# War Horse, amazing



## speedy da fish (May 7, 2009)

Dont know if youve seen or heard of this. War Horse is based on a children's book by Michael Morpurgo. Really good book and I want to see the stage show! The puppets are brilliant.


----------



## Tessa T (Aug 6, 2010)

WOW, I would LOVE to see this!!! It looks so amazing! The movement of the puppets are so realistic. Thanks for sharing!


----------



## cakemom (Jul 4, 2010)

Id love to see it. That book is on my living room table, as my daughter is rereading it.
_Posted via Mobile Device_


----------



## Lunarflowermaiden (Aug 17, 2010)

cakemom said:


> Id love to see it. That book is on my living room table, as my daughter is rereading it.
> _Posted via Mobile Device_


I think I need to buy it (and luckily it is available at Borders, the Library has a three week waiting period for it). 

Ah well I never really need an excuse to go to a bookstore anyway.


----------



## JackofDiamonds (Aug 31, 2010)

I reccomended this book to someone here not long ago, It is my all time favourite!!!! I would love to see the stage show now... Not sure if its coming to Oz though. :/


----------



## Lunarflowermaiden (Aug 17, 2010)

JackofDiamonds said:


> I reccomended this book to someone here not long ago, It is my all time favourite!!!! I would love to see the stage show now... Not sure if its coming to Oz though. :/


Yeah.

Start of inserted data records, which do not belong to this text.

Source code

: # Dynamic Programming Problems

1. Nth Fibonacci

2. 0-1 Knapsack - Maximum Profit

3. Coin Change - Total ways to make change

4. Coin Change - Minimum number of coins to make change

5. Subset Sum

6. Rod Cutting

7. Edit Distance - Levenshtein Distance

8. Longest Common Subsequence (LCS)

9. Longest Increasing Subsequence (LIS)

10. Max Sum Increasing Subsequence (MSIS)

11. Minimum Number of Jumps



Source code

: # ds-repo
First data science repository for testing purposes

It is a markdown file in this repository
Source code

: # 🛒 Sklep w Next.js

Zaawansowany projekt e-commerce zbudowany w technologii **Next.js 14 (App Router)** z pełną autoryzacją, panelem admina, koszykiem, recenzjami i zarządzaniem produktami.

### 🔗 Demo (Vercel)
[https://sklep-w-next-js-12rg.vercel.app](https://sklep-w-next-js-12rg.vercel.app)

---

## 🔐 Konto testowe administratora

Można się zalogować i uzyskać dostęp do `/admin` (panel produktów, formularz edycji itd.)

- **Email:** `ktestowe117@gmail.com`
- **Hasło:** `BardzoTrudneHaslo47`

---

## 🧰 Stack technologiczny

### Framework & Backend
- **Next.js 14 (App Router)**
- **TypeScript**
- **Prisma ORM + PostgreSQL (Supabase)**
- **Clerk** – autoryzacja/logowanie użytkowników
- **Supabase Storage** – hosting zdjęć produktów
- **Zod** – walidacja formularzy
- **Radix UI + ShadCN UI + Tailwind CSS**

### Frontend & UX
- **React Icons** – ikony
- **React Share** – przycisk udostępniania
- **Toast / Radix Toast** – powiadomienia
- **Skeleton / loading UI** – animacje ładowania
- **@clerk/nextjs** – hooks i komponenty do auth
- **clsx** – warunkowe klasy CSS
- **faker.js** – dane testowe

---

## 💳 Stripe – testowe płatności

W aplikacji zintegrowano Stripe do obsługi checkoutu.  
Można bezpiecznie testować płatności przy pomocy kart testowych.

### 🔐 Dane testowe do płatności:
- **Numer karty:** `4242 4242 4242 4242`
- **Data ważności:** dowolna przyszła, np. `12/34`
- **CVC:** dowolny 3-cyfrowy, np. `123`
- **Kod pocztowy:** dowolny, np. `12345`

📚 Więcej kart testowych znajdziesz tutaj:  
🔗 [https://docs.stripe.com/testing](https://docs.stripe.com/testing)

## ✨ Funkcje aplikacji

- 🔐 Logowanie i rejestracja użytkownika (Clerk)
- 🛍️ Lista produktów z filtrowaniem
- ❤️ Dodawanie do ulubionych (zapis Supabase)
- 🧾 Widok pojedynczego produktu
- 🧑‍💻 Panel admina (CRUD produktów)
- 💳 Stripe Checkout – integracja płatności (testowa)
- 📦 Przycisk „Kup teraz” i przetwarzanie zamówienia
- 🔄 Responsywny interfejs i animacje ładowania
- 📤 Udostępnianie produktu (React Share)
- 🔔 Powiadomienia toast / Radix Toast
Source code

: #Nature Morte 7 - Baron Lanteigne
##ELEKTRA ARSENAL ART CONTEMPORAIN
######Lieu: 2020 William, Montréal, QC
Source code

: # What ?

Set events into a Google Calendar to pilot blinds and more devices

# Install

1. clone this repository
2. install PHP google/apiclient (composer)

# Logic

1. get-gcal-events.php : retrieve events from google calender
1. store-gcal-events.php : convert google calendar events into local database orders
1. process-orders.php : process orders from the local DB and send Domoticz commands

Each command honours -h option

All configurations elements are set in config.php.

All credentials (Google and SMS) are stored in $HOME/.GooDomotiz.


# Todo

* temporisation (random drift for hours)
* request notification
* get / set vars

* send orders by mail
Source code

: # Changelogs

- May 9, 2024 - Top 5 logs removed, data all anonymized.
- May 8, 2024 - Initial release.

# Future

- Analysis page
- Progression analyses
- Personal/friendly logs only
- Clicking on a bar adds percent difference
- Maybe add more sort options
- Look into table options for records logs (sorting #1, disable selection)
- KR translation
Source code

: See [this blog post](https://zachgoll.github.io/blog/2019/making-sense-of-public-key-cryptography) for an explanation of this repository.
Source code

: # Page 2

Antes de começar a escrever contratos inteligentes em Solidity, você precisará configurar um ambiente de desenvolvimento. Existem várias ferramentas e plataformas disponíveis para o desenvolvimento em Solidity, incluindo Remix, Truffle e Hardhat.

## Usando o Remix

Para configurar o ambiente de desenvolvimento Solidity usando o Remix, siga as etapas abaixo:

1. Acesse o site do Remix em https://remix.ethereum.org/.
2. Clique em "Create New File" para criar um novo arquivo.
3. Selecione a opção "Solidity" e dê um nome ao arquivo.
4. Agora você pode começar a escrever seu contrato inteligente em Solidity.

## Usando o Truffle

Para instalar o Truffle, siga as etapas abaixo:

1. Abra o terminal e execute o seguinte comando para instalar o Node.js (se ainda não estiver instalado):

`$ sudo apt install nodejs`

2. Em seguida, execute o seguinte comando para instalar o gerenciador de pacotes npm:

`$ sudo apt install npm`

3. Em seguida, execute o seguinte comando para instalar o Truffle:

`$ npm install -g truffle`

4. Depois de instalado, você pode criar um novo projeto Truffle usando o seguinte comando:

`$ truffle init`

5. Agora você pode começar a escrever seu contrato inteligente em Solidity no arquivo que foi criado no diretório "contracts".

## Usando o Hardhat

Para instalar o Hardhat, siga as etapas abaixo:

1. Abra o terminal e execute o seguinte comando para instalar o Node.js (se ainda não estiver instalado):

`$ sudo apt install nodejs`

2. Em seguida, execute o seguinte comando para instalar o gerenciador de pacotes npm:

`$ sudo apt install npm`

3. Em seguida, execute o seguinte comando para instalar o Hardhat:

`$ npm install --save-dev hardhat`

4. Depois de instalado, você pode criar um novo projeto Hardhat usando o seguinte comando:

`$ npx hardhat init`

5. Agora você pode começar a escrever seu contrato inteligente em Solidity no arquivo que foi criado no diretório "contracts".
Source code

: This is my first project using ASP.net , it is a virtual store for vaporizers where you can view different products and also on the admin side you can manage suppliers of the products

I have no idea if it will even come to L.A. and I doubt it would come to San Diego (L.A. is more likely).

Though if it did come even as close as L.A. I might make the trip up there to see it (I did it for a Battlestar Galactica concert).


----------



## JackofDiamonds (Aug 31, 2010)

Lunarflowermaiden said:


> Yeah. I have no idea if it will even come to L.A. and I doubt it would come to San Diego (L.A. is more likely).
> 
> Though if it did come even as close as L.A. I might make the trip up there to see it (I did it for a Battlestar Galactica concert).


mmm all i know is it is in london now, and the queen went to see it!! Well if it comes your way put a word in for them to take the 24hr flight to Australia for me!! hehe


----------



## dressagexlee (Dec 15, 2009)

I've read the book, and this looks absolutely brilliant.
I wish I lived in London now!


----------



## JackofDiamonds (Aug 31, 2010)

Haha you and me both!!!
_Posted via Mobile Device_


----------



## speedy da fish (May 7, 2009)

im reading the book and really want to go see it! i probably will at some point.


----------



## smrobs (Jul 30, 2008)

I loved the book but theater really isn't my thing so I think I can miss the show. Not that it would come to anyplace within travelling distance from me anyway LOL.


----------



## Gidget (Jan 19, 2010)

this is awesome


----------



## Carleen (Jun 19, 2009)

Being a total theatre geek, I really really hope this comes to Vancouver. It looks fantastic!!


----------



## paintluver (Apr 5, 2007)

Wow that is amazing!


----------



## Wild Heart (Oct 4, 2010)

That certainly looks to be quite an amazing show!
Never have read the book, something I must get to very soon.


----------